(DATA PROVIDED Opens)

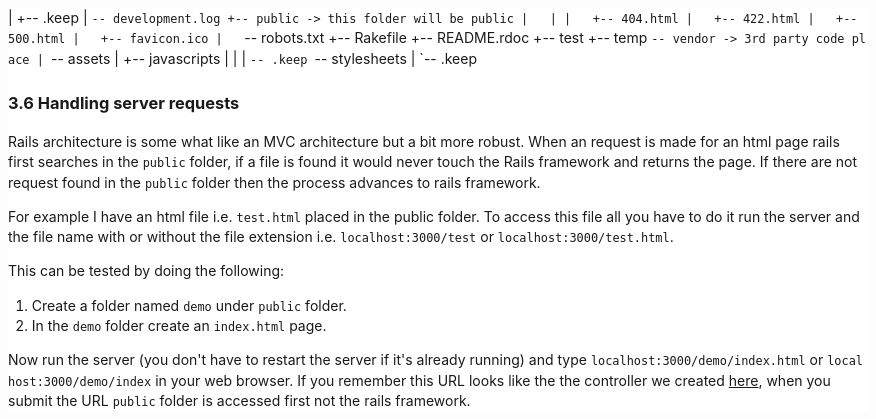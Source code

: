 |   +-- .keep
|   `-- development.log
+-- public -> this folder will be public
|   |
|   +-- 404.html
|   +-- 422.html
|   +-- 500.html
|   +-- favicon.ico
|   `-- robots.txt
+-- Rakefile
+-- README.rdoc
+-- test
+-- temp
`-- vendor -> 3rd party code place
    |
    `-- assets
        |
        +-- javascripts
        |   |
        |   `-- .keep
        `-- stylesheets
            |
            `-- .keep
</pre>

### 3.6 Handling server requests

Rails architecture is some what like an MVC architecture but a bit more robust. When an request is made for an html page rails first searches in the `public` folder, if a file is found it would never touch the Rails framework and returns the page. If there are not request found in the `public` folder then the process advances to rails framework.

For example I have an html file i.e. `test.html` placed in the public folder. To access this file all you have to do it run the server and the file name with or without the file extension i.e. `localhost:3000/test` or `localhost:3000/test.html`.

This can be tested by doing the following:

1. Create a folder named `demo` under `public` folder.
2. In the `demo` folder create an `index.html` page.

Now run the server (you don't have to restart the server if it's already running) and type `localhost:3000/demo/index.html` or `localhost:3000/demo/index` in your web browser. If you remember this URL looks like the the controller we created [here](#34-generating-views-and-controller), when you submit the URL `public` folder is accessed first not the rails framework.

(DATA PROVIDED Closes)

HOW TO COMPLETE THIS TASK →
Repeat all the material exactly, but keep pictures out of the copy.

COMPLETED TASK →
Source code

: |   +-- .keep
|   `-- development.log
+-- public -> this folder will be public
|   |
|   +-- 404.html
|   +-- 422.html
|   +-- 500.html
|   +-- favicon.ico
|   `-- robots.txt
+-- Rakefile
+-- README.rdoc
+-- test
+-- temp
`-- vendor -> 3rd party code place
    |
    `-- assets
        |
        +-- javascripts
        |   |
        |   `-- .keep
        `-- stylesheets
            |
            `-- .keep
</pre>

### 3.6 Handling server requests

Rails architecture is some what like an MVC architecture but a bit more robust. When an request is made for an html page rails first searches in the `public` folder, if a file is found it would never touch the Rails framework and returns the page. If there are not request found in the `public` folder then the process advances to rails framework.

For example I have an html file i.e. `test.html` placed in the public folder. To access this file all you have to do it run the server and the file name with or without the file extension i.e. `localhost:3000/test` or `localhost:3000/test.html`.

This can be tested by doing the following:

1. Create a folder named `demo` under `public` folder.
2. In the `demo` folder create an `index.html` page.

Now run the server (you don't have to restart the server if it's already running) and type `localhost:3000/demo/index.html` or `localhost:3000/demo/index` in your web browser. If you remember this URL looks like the the controller we created [here](#34-generating-views-and-controller), when you submit the URL `public` folder is accessed first not the rails framework.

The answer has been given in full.